Recorded data Block Start
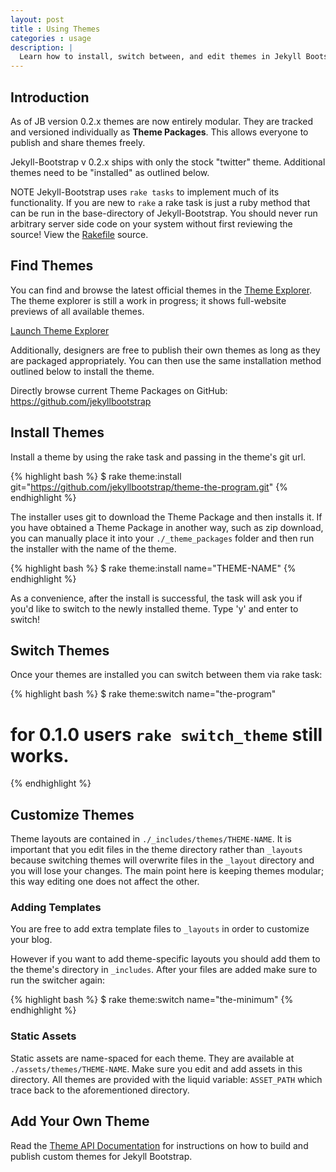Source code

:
 ```yaml
---
layout: post
title : Using Themes
categories : usage
description: |
  Learn how to install, switch between, and edit themes in Jekyll Bootstrap.
---
```


## Introduction

As of JB version 0.2.x themes are now entirely modular. They are tracked and versioned individually as **Theme Packages**.
This allows everyone to publish and share themes freely.

Jekyll-Bootstrap v 0.2.x ships with only the stock "twitter" theme.
Additional themes need to be "installed" as outlined below.

<span class="label warning">NOTE</span>
Jekyll-Bootstrap uses `rake tasks` to implement much of its functionality.
If you are new to `rake` a rake task is just a ruby method that can be run in the base-directory
of Jekyll-Bootstrap. You should never run arbitrary server side code on your system without first reviewing the source!
View the [Rakefile](https://github.com/plusjade/jekyll-bootstrap/blob/master/Rakefile) source.

## Find Themes

You can find and browse the latest official themes in the [Theme Explorer](http://themes.jekyllbootstrap.com).
The theme explorer is still a work in progress; it shows full-website previews of all available themes.

<div style="ext-align:right; margin-bottom:10px">
  <a href="http://themes.jekyllbootstrap.com" class="btn primary" style="">Launch Theme Explorer</a>
</div>

Additionally, designers are free to publish their own themes as long as they are packaged appropriately.
You can then use the same installation method outlined below to install the theme.

Directly browse current Theme Packages on GitHub: <https://github.com/jekyllbootstrap>

## Install Themes

Install a theme by using the rake task and passing in the theme's git url.

{% highlight bash %}
$ rake theme:install git="https://github.com/jekyllbootstrap/theme-the-program.git"
{% endhighlight %}


The installer uses git to download the Theme Package and then installs it.
If you have obtained a Theme Package in another way, such as zip download, you can manually
place it into your `./_theme_packages` folder and then run the installer with the name of the theme.

{% highlight bash %}
$ rake theme:install name="THEME-NAME"
{% endhighlight %}
    

As a convenience, after the install is successful, the task will ask you if you'd like to switch to the newly installed theme.
Type 'y' and enter to switch!

## Switch Themes

Once your themes are installed you can switch between them via rake task:

{% highlight bash %}
$ rake theme:switch name="the-program"
# for 0.1.0 users `rake switch_theme` still works.
{% endhighlight %}

## Customize Themes

Theme layouts are contained in `./_includes/themes/THEME-NAME`.
It is important that you edit files in the theme directory rather than `_layouts` 
because switching themes will overwrite files in the `_layout` directory and you will lose your changes.
The main point here is keeping themes modular; this way editing one does not affect the other.

### Adding Templates

You are free to add extra template files to `_layouts` in order to customize your blog.

However if you want to add theme-specific layouts you should add them to the theme's directory in `_includes`.
After your files are added make sure to run the switcher again:

{% highlight bash %}
$ rake theme:switch name="the-minimum"
{% endhighlight %}
    


### Static Assets

Static assets are name-spaced for each theme. They are available at `./assets/themes/THEME-NAME`.
Make sure you edit and add assets in this directory.
All themes are provided with the liquid variable: `ASSET_PATH` which trace back to the aforementioned directory.

## Add Your Own Theme

Read the [Theme API Documentation](/api/theme-api.html) for instructions on how to build and publish custom themes for Jekyll Bootstrap.

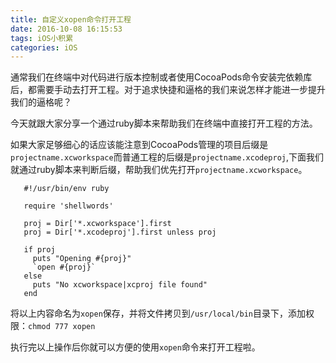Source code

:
 ```yaml
---
title: 自定义xopen命令打开工程
date: 2016-10-08 16:15:53
tags: iOS小积累
categories: iOS
---
```


通常我们在终端中对代码进行版本控制或者使用CocoaPods命令安装完依赖库后，都需要手动去打开工程。对于追求快捷和逼格的我们来说怎样才能进一步提升我们的逼格呢？

今天就跟大家分享一个通过ruby脚本来帮助我们在终端中直接打开工程的方法。

如果大家足够细心的话应该能注意到CocoaPods管理的项目后缀是`projectname.xcworkspace`而普通工程的后缀是`projectname.xcodeproj`,下面我们就通过ruby脚本来判断后缀，帮助我们优先打开`projectname.xcworkspace`。

       #!/usr/bin/env ruby
 
       require 'shellwords'
 
       proj = Dir['*.xcworkspace'].first
       proj = Dir['*.xcodeproj'].first unless proj
 
       if proj
         puts "Opening #{proj}"
         `open #{proj}`
       else
         puts "No xcworkspace|xcproj file found"
       end
       
将以上内容命名为`xopen`保存，并将文件拷贝到`/usr/local/bin`目录下，添加权限：`chmod 777 xopen`

执行完以上操作后你就可以方便的使用`xopen`命令来打开工程啦。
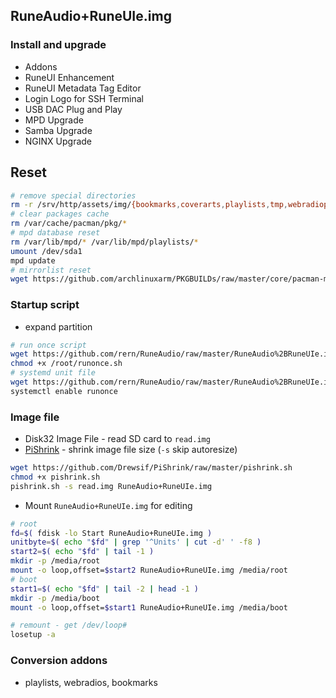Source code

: ## RuneAudio+RuneUIe.img

### Install and upgrade
- Addons
- RuneUI Enhancement
- RuneUI Metadata Tag Editor
- Login Logo for SSH Terminal
- USB DAC Plug and Play
- MPD Upgrade
- Samba Upgrade
- NGINX Upgrade

## Reset
```sh
# remove special directories
rm -r /srv/http/assets/img/{bookmarks,coverarts,playlists,tmp,webradiopl,webradios}
# clear packages cache
rm /var/cache/pacman/pkg/*
# mpd database reset
rm /var/lib/mpd/* /var/lib/mpd/playlists/*
umount /dev/sda1
mpd update
# mirrorlist reset
wget https://github.com/archlinuxarm/PKGBUILDs/raw/master/core/pacman-mirrorlist/mirrorlist -P /etc/pacman.d
```

### Startup script
- expand partition
```sh
# run once script
wget https://github.com/rern/RuneAudio/raw/master/RuneAudio%2BRuneUIe.img/systemd/runonce.sh -P /root
chmod +x /root/runonce.sh
# systemd unit file
wget https://github.com/rern/RuneAudio/raw/master/RuneAudio%2BRuneUIe.img/runonce.service -P /lib/systemd/system
systemctl enable runonce
```

### Image file
- Disk32 Image File - read SD card to `read.img`
- [PiShrink](https://github.com/Drewsif/PiShrink) - shrink image file size (`-s` skip autoresize)
```sh
wget https://github.com/Drewsif/PiShrink/raw/master/pishrink.sh
chmod +x pishrink.sh
pishrink.sh -s read.img RuneAudio+RuneUIe.img
```
- Mount `RuneAudio+RuneUIe.img` for editing
```sh
# root
fd=$( fdisk -lo Start RuneAudio+RuneUIe.img )
unitbyte=$( echo "$fd" | grep '^Units' | cut -d' ' -f8 )
start2=$( echo "$fd" | tail -1 )
mkdir -p /media/root
mount -o loop,offset=$start2 RuneAudio+RuneUIe.img /media/root
# boot
start1=$( echo "$fd" | tail -2 | head -1 )
mkdir -p /media/boot
mount -o loop,offset=$start1 RuneAudio+RuneUIe.img /media/boot

# remount - get /dev/loop#
losetup -a
```

### Conversion addons
- playlists, webradios, bookmarks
Recorded data Block End
● **What you need to do**: For this exercise, write the listing out again exactly, excluding all images.

● **Problem solution**:
Source code

:
 ```yaml
---
layout: post
title : Using Themes
categories : usage
description: |
  Learn how to install, switch between, and edit themes in Jekyll Bootstrap.
---
```


## Introduction

As of JB version 0.2.x themes are now entirely modular. They are tracked and versioned individually as **Theme Packages**.
This allows everyone to publish and share themes freely.

Jekyll-Bootstrap v 0.2.x ships with only the stock "twitter" theme.
Additional themes need to be "installed" as outlined below.

<span class="label warning">NOTE</span>
Jekyll-Bootstrap uses `rake tasks` to implement much of its functionality.
If you are new to `rake` a rake task is just a ruby method that can be run in the base-directory
of Jekyll-Bootstrap. You should never run arbitrary server side code on your system without first reviewing the source!
View the [Rakefile](https://github.com/plusjade/jekyll-bootstrap/blob/master/Rakefile) source.

## Find Themes

You can find and browse the latest official themes in the [Theme Explorer](http://themes.jekyllbootstrap.com).
The theme explorer is still a work in progress; it shows full-website previews of all available themes.

<div style="ext-align:right; margin-bottom:10px">
  <a href="http://themes.jekyllbootstrap.com" class="btn primary" style="">Launch Theme Explorer</a>
</div>

Additionally, designers are free to publish their own themes as long as they are packaged appropriately.
You can then use the same installation method outlined below to install the theme.

Directly browse current Theme Packages on GitHub: <https://github.com/jekyllbootstrap>

## Install Themes

Install a theme by using the rake task and passing in the theme's git url.

{% highlight bash %}
$ rake theme:install git="https://github.com/jekyllbootstrap/theme-the-program.git"
{% endhighlight %}


The installer uses git to download the Theme Package and then installs it.
If you have obtained a Theme Package in another way, such as zip download, you can manually
place it into your `./_theme_packages` folder and then run the installer with the name of the theme.

{% highlight bash %}
$ rake theme:install name="THEME-NAME"
{% endhighlight %}
    

As a convenience, after the install is successful, the task will ask you if you'd like to switch to the newly installed theme.
Type 'y' and enter to switch!

## Switch Themes

Once your themes are installed you can switch between them via rake task:

{% highlight bash %}
$ rake theme:switch name="the-program"
# for 0.1.0 users `rake switch_theme` still works.
{% endhighlight %}

## Customize Themes

Theme layouts are contained in `./_includes/themes/THEME-NAME`.
It is important that you edit files in the theme directory rather than `_layouts` 
because switching themes will overwrite files in the `_layout` directory and you will lose your changes.
The main point here is keeping themes modular; this way editing one does not affect the other.

### Adding Templates

You are free to add extra template files to `_layouts` in order to customize your blog.

However if you want to add theme-specific layouts you should add them to the theme's directory in `_includes`.
After your files are added make sure to run the switcher again:

{% highlight bash %}
$ rake theme:switch name="the-minimum"
{% endhighlight %}
    


### Static Assets

Static assets are name-spaced for each theme. They are available at `./assets/themes/THEME-NAME`.
Make sure you edit and add assets in this directory.
All themes are provided with the liquid variable: `ASSET_PATH` which trace back to the aforementioned directory.

## Add Your Own Theme

Read the [Theme API Documentation](/api/theme-api.html) for instructions on how to build and publish custom themes for Jekyll Bootstrap.

Source code

:
 ```yaml
---
title: 自定义xopen命令打开工程
date: 2016-10-08 16:15:53
tags: iOS小积累
categories: iOS
---
```


通常我们在终端中对代码进行版本控制或者使用CocoaPods命令安装完依赖库后，都需要手动去打开工程。对于追求快捷和逼格的我们来说怎样才能进一步提升我们的逼格呢？

今天就跟大家分享一个通过ruby脚本来帮助我们在终端中直接打开工程的方法。

如果大家足够细心的话应该能注意到CocoaPods管理的项目后缀是`projectname.xcworkspace`而普通工程的后缀是`projectname.xcodeproj`,下面我们就通过ruby脚本来判断后缀，帮助我们优先打开`projectname.xcworkspace`。

       #!/usr/bin/env ruby
 
       require 'shellwords'
 
       proj = Dir['*.xcworkspace'].first
       proj = Dir['*.xcodeproj'].first unless proj
 
       if proj
         puts "Opening #{proj}"
         `open #{proj}`
       else
         puts "No xcworkspace|xcproj file found"
       end
       
将以上内容命名为`xopen`保存，并将文件拷贝到`/usr/local/bin`目录下，添加权限：`chmod 777 xopen`

执行完以上操作后你就可以方便的使用`xopen`命令来打开工程啦。
Source code

: ## RuneAudio+RuneUIe.img

### Install and upgrade
- Addons
- RuneUI Enhancement
- RuneUI Metadata Tag Editor
- Login Logo for SSH Terminal
- USB DAC Plug and Play
- MPD Upgrade
- Samba Upgrade
- NGINX Upgrade

## Reset
```sh
# remove special directories
rm -r /srv/http/assets/img/{bookmarks,coverarts,playlists,tmp,webradiopl,webradios}
# clear packages cache
rm /var/cache/pacman/pkg/*
# mpd database reset
rm /var/lib/mpd/* /var/lib/mpd/playlists/*
umount /dev/sda1
mpd update
# mirrorlist reset
wget https://github.com/archlinuxarm/PKGBUILDs/raw/master/core/pacman-mirrorlist/mirrorlist -P /etc/pacman.d
```

### Startup script
- expand partition
```sh
# run once script
wget https://github.com/rern/RuneAudio/raw/master/RuneAudio%2BRuneUIe.img/systemd/runonce.sh -P /root
chmod +x /root/runonce.sh
# systemd unit file
wget https://github.com/rern/RuneAudio/raw/master/RuneAudio%2BRuneUIe.img/runonce.service -P /lib/systemd/system
systemctl enable runonce
```

### Image file
- Disk32 Image File - read SD card to `read.img`
- [PiShrink](https://github.com/Drewsif/PiShrink) - shrink image file size (`-s` skip autoresize)
```sh
wget https://github.com/Drewsif/PiShrink/raw/master/pishrink.sh
chmod +x pishrink.sh
pishrink.sh -s read.img RuneAudio+RuneUIe.img
```
- Mount `RuneAudio+RuneUIe.img` for editing
```sh
# root
fd=$( fdisk -lo Start RuneAudio+RuneUIe.img )
unitbyte=$( echo "$fd" | grep '^Units' | cut -d' ' -f8 )
start2=$( echo "$fd" | tail -1 )
mkdir -p /media/root
mount -o loop,offset=$start2 RuneAudio+RuneUIe.img /media/root
# boot
start1=$( echo "$fd" | tail -2 | head -1 )
mkdir -p /media/boot
mount -o loop,offset=$start1 RuneAudio+RuneUIe.img /media/boot

# remount - get /dev/loop#
losetup -a
```

### Conversion addons
- playlists, webradios, bookmarks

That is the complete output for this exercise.